Data Science Seminar
Hosted by Department of Mathematical Sciences
Much of the first wave of Data Science programs was built on a foundation of already existing computing-oriented classes; less effort was spent on how people from diverse backgrounds and disciplines approach data science. At Carnegie Mellon, the Department of Statistics & Data Science teaches thousands of students with future degrees ranging from Pre-Med to Rhetoric to Chemistry to Business to Statistics & Machine Learning and are well positioned to tackle this pedagogical challenge. In the last two years, we have begun developing ISLE (Interactive Statistics Learning Environment), an interactive platform that removes the computing cognitive load and lets students explore Statistics & Data Science concepts in both structured and unstructured ways. The platform also supports student-driven inquiry and case studies. We track and model every click, word used, and decision made throughout the data analysis pipeline from loading the data to the final written report. The platform is flexible enough to allow adaptation, providing different modes of data analysis instruction, active learning opportunities, and exercises for different subsets of the population.
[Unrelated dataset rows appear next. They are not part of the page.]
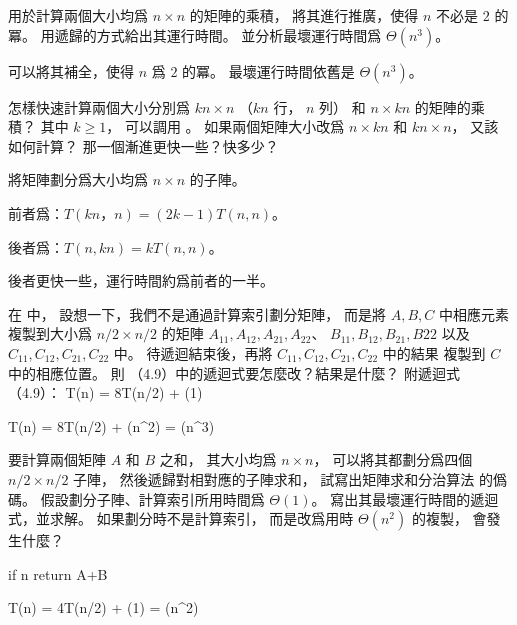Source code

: \startsection[
  title={Multiplying square matrices},
]

\startEXERCISE
{} 用於計算兩個大小均爲 $n\times n$ 的矩陣的乘積，
將其進行推廣，使得 $n$ 不必是 $2$ 的冪。
用遞歸的方式給出其運行時間。
並分析最壞運行時間爲 $\Theta(n^3)$。
\stopEXERCISE

\startANSWER
可以將其補全，使得 $n$ 爲 $2$ 的冪。
最壞運行時間依舊是 $\Theta(n^3)$。
\stopANSWER

\startEXERCISE
怎樣快速計算兩個大小分別爲 $k n\times n$ （$kn$ 行， $n$ 列）
和 $n\times kn$ 的矩陣的乘積？
其中 $k\ge 1$，
可以調用 。
如果兩個矩陣大小改爲 $n\times kn$ 和 $kn\times n$，
又該如何計算？
那一個漸進更快一些？快多少？
\stopEXERCISE

\startANSWER
將矩陣劃分爲大小均爲 $n\times n$ 的子陣。

前者爲：$T(kn，n) = (2k-1)T(n,n)$。

後者爲：$T(n,kn) = k T(n,n)$。

後者更快一些，運行時間約爲前者的一半。
\stopANSWER

\startEXERCISE
在  中，
設想一下，我們不是通過計算索引劃分矩陣，
而是將 $A,B,C$ 中相應元素複製到大小爲 $n/2\times n/2$ 的矩陣
$A_{11},A_{12},A_{21},A_{22}$、 $B_{11},B_{12},B_{21},B{22}$
以及 $C_{11},C_{12},C_{21},C_{22}$ 中。
待遞迴結束後，再將 $C_{11},C_{12},C_{21},C_{22}$ 中的結果
複製到 $C$ 中的相應位置。
則 （4.9）中的遞迴式要怎麼改？結果是什麼？
附遞迴式（4.9）：
\startformula
T(n) = 8T(n/2) + \Theta(1)
\stopformula
\stopEXERCISE

\startANSWER
\startformula\startmathalignment
\NC T(n) \NC = 8T(n/2) + \Theta(n^2) \NR
\NC \NC = \Theta(n^3) \NR
\stopmathalignment\stopformula
\stopANSWER

\startEXERCISE
要計算兩個矩陣 $A$ 和 $B$ 之和，
其大小均爲 $n\times n$，
可以將其都劃分爲四個 $n/2\times n/2$ 子陣，
然後遞歸對相對應的子陣求和，
試寫出矩陣求和分治算法  的僞碼。
假設劃分子陣、計算索引所用時間爲 $\Theta(1)$。
寫出其最壞運行時間的遞迴式，並求解。
如果劃分時不是計算索引，
而是改爲用時 $\Theta(n^2)$ 的複製，
會發生什麼？
\stopEXERCISE

\startANSWER
{}
\startCLRSCODE
if n 
	return A+B
\stopCLRSCODE

\startformula\startmathalignment
\NC T(n) \NC = 4T(n/2) + \Theta(1) \NR
\NC \NC = \Theta(n^2) \NR
\stopmathalignment\stopformula
\stopANSWER

\stopsection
Students are also able to build their own case studies with little restriction or faculty intervention. The resulting data sets are invaluable in capturing behavioral data science information and generate interesting statistical methodological questions about how to model the learning processes using data of mixed modality (clicks, text, audio, video, etc). We present some initial methodological work with an emphasis on developing variable selection methods when clustering circular data (text). In short, teaching Data Science while simultaneously learning how we do it.